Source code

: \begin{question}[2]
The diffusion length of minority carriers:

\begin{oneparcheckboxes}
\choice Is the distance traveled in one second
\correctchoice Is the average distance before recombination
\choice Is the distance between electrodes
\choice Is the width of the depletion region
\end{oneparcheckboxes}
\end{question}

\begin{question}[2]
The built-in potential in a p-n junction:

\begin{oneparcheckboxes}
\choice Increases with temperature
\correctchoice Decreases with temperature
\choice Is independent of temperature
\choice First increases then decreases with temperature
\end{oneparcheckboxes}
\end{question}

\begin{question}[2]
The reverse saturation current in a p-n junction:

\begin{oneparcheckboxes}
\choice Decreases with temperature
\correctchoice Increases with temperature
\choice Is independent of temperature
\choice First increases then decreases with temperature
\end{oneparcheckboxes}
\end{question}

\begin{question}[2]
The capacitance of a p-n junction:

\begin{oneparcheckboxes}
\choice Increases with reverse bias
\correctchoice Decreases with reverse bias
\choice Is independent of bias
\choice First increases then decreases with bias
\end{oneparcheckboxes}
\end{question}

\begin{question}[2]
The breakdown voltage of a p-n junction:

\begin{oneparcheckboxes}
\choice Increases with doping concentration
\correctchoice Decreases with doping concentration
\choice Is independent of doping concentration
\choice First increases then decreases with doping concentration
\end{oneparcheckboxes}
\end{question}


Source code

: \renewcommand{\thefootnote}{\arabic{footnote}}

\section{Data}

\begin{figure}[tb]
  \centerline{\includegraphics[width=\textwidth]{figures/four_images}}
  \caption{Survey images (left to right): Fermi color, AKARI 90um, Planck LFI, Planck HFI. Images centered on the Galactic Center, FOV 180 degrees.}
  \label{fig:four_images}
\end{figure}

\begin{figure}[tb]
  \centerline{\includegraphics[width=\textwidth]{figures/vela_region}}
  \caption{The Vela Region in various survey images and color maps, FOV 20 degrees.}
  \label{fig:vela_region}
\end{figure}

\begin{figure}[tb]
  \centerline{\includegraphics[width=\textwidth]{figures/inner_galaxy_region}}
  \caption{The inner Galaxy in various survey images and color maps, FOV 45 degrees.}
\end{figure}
━━━━━━━━
= The problem =
Output the full listing without altering anything.

= Exercise response =
Source code

: \begin{question}[2]
The diffusion length of minority carriers:

\begin{oneparcheckboxes}
\choice Is the distance traveled in one second
\correctchoice Is the average distance before recombination
\choice Is the distance between electrodes
\choice Is the width of the depletion region
\end{oneparcheckboxes}
\end{question}

\begin{question}[2]
The built-in potential in a p-n junction:

\begin{oneparcheckboxes}
\choice Increases with temperature
\correctchoice Decreases with temperature
\choice Is independent of temperature
\choice First increases then decreases with temperature
\end{oneparcheckboxes}
\end{question}

\begin{question}[2]
The reverse saturation current in a p-n junction:

\begin{oneparcheckboxes}
\choice Decreases with temperature
\correctchoice Increases with temperature
\choice Is independent of temperature
\choice First increases then decreases with temperature
\end{oneparcheckboxes}
\end{question}

\begin{question}[2]
The capacitance of a p-n junction:

\begin{oneparcheckboxes}
\choice Increases with reverse bias
\correctchoice Decreases with reverse bias
\choice Is independent of bias
\choice First increases then decreases with bias
\end{oneparcheckboxes}
\end{question}

\begin{question}[2]
The breakdown voltage of a p-n junction:

\begin{oneparcheckboxes}
\choice Increases with doping concentration
\correctchoice Decreases with doping concentration
\choice Is independent of doping concentration
\choice First increases then decreases with doping concentration
\end{oneparcheckboxes}
\end{question}


Source code

: \renewcommand{\thefootnote}{\arabic{footnote}}

\section{Data}

\begin{figure}[tb]
  \centerline{\includegraphics[width=\textwidth]{figures/four_images}}
  \caption{Survey images (left to right): Fermi color, AKARI 90um, Planck LFI, Planck HFI. Images centered on the Galactic Center, FOV 180 degrees.}
  \label{fig:four_images}
\end{figure}

\begin{figure}[tb]
  \centerline{\includegraphics[width=\textwidth]{figures/vela_region}}
  \caption{The Vela Region in various survey images and color maps, FOV 20 degrees.}
  \label{fig:vela_region}
\end{figure}

\begin{figure}[tb]
  \centerline{\includegraphics[width=\textwidth]{figures/inner_galaxy_region}}
  \caption{The inner Galaxy in various survey images and color maps, FOV 45 degrees.}
\end{figure}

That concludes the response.